Stored data:
####################

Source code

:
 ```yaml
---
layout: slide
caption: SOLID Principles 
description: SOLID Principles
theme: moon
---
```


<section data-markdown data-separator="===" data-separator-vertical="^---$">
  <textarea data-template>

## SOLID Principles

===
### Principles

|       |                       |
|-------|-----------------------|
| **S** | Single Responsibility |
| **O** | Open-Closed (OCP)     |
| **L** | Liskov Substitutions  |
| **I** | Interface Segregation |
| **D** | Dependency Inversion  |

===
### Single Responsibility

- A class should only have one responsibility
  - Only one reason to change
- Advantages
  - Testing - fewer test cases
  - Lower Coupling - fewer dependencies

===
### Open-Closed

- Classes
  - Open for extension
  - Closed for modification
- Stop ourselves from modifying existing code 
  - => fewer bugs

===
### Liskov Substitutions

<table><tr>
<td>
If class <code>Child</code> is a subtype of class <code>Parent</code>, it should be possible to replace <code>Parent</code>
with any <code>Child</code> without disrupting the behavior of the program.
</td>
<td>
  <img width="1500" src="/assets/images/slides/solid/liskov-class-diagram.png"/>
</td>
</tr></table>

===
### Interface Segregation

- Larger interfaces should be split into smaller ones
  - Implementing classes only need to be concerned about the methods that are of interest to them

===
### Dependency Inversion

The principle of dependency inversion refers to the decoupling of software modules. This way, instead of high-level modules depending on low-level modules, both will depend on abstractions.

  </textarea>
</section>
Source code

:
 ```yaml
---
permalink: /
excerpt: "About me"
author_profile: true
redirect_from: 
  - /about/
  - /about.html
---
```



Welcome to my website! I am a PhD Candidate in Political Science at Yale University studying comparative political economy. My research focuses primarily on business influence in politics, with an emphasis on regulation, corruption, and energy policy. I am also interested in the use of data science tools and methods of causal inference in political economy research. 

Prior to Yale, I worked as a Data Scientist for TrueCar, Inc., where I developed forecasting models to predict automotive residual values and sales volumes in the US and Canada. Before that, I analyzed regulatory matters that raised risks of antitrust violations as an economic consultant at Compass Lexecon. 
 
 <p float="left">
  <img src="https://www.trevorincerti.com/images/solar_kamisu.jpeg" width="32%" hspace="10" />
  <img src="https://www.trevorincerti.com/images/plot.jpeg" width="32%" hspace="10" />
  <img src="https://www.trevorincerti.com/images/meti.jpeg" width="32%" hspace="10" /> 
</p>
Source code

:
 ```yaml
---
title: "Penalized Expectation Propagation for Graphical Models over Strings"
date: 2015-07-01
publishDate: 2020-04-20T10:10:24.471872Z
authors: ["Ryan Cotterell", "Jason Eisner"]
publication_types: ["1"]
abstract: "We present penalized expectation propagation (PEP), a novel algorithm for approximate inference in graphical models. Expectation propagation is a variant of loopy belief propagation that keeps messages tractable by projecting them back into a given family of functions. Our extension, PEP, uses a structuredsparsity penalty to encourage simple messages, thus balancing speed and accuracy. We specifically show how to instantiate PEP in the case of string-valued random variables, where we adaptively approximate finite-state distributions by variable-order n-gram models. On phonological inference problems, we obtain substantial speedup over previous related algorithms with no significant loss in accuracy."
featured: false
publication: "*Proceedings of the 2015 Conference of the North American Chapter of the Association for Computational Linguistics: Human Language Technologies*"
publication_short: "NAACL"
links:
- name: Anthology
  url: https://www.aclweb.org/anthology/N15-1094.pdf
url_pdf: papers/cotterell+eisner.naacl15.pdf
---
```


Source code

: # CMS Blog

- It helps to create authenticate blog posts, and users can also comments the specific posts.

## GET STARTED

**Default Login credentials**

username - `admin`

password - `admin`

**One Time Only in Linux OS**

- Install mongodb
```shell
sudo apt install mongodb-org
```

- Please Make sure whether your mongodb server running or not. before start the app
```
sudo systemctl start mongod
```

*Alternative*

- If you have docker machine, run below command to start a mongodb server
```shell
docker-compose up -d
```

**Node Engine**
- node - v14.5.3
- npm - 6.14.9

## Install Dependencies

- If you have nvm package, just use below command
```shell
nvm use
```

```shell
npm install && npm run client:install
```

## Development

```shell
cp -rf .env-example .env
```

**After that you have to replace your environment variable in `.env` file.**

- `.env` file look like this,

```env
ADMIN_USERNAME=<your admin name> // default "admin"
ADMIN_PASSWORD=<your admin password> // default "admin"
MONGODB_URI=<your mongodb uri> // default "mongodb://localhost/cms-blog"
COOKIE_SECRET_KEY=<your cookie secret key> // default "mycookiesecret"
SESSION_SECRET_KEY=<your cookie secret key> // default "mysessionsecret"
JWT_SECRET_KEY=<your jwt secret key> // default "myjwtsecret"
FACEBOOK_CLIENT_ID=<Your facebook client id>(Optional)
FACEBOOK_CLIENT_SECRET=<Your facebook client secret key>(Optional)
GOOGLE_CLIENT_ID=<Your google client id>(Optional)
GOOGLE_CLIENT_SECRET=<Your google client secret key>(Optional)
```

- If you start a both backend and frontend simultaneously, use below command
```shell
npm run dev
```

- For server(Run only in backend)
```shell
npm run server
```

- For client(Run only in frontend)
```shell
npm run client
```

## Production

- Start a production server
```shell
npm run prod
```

####################

YOUR INSTRUCTIONS:
Your answer must be the lines from the one containing "## Development" to the last line of the entries, repeated exactly and with nothing else.

FINISHED TASK:
## Development

```shell
cp -rf .env-example .env
```

**After that you have to replace your environment variable in `.env` file.**

- `.env` file look like this,

```env
ADMIN_USERNAME=<your admin name> // default "admin"
ADMIN_PASSWORD=<your admin password> // default "admin"
MONGODB_URI=<your mongodb uri> // default "mongodb://localhost/cms-blog"
COOKIE_SECRET_KEY=<your cookie secret key> // default "mycookiesecret"
SESSION_SECRET_KEY=<your cookie secret key> // default "mysessionsecret"
JWT_SECRET_KEY=<your jwt secret key> // default "myjwtsecret"
FACEBOOK_CLIENT_ID=<Your facebook client id>(Optional)
FACEBOOK_CLIENT_SECRET=<Your facebook client secret key>(Optional)
GOOGLE_CLIENT_ID=<Your google client id>(Optional)
GOOGLE_CLIENT_SECRET=<Your google client secret key>(Optional)
```

- If you start a both backend and frontend simultaneously, use below command
```shell
npm run dev
```

- For server(Run only in backend)
```shell
npm run server
```

- For client(Run only in frontend)
```shell
npm run client
```

## Production

- Start a production server
```shell
npm run prod
```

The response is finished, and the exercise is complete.